Brief:
Find the line with "Start the built-in web server" in the listing below. Write it out exactly, along with every later line up to the final one.
Top of Data extracts
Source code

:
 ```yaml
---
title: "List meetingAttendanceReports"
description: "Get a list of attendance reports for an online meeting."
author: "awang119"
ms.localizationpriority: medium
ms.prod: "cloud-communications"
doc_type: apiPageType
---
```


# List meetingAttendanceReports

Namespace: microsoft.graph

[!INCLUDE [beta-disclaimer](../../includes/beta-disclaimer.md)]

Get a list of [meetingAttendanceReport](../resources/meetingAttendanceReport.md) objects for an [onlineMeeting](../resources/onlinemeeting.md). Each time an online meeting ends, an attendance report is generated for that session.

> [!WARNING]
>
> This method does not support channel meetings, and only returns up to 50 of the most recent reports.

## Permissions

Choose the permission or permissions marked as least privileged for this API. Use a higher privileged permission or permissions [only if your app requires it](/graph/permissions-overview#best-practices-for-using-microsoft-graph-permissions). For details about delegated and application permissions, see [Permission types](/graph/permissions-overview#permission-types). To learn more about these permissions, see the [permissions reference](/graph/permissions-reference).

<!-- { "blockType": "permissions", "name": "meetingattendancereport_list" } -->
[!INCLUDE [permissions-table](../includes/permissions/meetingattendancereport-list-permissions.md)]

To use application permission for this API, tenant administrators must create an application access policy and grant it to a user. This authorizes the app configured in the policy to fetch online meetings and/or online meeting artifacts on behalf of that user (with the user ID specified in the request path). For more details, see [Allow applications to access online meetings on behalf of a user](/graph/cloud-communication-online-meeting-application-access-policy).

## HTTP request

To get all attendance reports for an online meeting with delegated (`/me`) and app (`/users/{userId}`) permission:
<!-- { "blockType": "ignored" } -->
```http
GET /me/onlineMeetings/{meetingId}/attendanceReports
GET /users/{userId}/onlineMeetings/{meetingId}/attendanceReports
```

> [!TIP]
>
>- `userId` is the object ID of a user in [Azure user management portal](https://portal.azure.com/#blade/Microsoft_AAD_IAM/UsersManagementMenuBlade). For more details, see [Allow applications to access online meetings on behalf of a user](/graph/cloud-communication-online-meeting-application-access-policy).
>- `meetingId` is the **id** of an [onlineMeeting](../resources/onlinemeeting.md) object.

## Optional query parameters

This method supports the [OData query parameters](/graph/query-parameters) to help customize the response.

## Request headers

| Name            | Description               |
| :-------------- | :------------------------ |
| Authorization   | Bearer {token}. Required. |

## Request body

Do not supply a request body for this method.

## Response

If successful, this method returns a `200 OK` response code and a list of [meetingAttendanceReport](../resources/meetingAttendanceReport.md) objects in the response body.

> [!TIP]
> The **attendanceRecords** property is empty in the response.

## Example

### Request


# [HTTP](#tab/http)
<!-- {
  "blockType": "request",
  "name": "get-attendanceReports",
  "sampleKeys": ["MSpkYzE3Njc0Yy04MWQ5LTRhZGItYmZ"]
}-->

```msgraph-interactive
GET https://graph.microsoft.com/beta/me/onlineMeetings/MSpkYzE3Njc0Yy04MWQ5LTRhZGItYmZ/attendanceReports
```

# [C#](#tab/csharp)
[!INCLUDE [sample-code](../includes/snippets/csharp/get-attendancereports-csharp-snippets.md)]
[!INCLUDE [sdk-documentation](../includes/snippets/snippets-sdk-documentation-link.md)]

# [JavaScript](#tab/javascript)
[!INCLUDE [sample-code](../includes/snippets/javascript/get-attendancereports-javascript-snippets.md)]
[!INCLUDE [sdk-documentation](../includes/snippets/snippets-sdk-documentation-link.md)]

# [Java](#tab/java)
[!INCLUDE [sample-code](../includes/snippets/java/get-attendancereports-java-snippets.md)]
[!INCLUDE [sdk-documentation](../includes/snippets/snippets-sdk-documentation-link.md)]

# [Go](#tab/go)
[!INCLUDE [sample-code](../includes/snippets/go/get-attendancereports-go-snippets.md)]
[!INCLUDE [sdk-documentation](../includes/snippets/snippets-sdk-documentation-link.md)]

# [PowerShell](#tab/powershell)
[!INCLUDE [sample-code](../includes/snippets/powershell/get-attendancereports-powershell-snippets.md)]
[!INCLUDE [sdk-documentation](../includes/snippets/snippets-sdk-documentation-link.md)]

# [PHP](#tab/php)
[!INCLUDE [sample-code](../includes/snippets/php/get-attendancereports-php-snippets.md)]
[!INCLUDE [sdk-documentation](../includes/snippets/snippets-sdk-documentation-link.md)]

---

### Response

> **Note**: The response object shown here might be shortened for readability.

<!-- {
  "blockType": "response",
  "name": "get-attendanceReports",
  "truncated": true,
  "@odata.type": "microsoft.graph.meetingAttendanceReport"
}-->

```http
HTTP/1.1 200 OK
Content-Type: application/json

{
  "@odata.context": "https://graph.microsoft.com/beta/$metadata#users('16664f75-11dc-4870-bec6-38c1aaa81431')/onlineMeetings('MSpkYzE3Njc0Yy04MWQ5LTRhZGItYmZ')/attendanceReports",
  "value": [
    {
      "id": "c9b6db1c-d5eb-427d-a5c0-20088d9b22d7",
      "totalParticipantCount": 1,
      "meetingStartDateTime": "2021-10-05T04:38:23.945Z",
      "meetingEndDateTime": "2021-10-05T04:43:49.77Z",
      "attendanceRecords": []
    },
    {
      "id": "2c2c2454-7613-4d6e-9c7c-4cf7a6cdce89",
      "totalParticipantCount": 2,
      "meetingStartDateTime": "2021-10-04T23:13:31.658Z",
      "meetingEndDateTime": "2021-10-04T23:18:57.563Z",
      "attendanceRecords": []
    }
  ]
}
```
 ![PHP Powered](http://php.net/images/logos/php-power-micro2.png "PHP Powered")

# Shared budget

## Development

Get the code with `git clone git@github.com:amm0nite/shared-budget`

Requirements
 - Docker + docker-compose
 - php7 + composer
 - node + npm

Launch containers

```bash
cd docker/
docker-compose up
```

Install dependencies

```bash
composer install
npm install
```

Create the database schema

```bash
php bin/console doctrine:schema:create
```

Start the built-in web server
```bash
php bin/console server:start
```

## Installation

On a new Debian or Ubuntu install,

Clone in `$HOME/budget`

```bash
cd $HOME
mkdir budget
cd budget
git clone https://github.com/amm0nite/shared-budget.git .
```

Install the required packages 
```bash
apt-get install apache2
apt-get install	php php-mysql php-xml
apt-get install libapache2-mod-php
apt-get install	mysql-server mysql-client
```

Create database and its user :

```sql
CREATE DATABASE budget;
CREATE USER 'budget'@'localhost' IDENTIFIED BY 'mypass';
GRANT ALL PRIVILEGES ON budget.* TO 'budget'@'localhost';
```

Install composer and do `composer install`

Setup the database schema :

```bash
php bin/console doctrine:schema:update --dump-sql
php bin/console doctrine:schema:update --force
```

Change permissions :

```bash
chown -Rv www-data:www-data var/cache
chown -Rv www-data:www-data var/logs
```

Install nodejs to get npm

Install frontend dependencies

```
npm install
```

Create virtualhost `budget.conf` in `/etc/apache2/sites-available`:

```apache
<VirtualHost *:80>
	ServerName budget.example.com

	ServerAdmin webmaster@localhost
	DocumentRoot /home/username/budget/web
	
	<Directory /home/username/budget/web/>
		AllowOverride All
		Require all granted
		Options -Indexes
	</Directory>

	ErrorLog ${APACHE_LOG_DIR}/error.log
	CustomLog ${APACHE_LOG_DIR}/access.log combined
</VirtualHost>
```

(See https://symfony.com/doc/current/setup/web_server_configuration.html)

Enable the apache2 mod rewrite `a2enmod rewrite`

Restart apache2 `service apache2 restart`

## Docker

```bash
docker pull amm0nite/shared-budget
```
Bottom of Data extracts
Your solution:
Start the built-in web server
```bash
php bin/console server:start
```

## Installation

On a new Debian or Ubuntu install,

Clone in `$HOME/budget`

```bash
cd $HOME
mkdir budget
cd budget
git clone https://github.com/amm0nite/shared-budget.git .
```

Install the required packages 
```bash
apt-get install apache2
apt-get install	php php-mysql php-xml
apt-get install libapache2-mod-php
apt-get install	mysql-server mysql-client
```

Create database and its user :

```sql
CREATE DATABASE budget;
CREATE USER 'budget'@'localhost' IDENTIFIED BY 'mypass';
GRANT ALL PRIVILEGES ON budget.* TO 'budget'@'localhost';
```

Install composer and do `composer install`

Setup the database schema :

```bash
php bin/console doctrine:schema:update --dump-sql
php bin/console doctrine:schema:update --force
```

Change permissions :

```bash
chown -Rv www-data:www-data var/cache
chown -Rv www-data:www-data var/logs
```

Install nodejs to get npm

Install frontend dependencies

```
npm install
```

Create virtualhost `budget.conf` in `/etc/apache2/sites-available`:

```apache
<VirtualHost *:80>
	ServerName budget.example.com

	ServerAdmin webmaster@localhost
	DocumentRoot /home/username/budget/web
	
	<Directory /home/username/budget/web/>
		AllowOverride All
		Require all granted
		Options -Indexes
	</Directory>

	ErrorLog ${APACHE_LOG_DIR}/error.log
	CustomLog ${APACHE_LOG_DIR}/access.log combined
</VirtualHost>
```

(See https://symfony.com/doc/current/setup/web_server_configuration.html)

Enable the apache2 mod rewrite `a2enmod rewrite`

Restart apache2 `service apache2 restart`

## Docker

```bash
docker pull amm0nite/shared-budget
```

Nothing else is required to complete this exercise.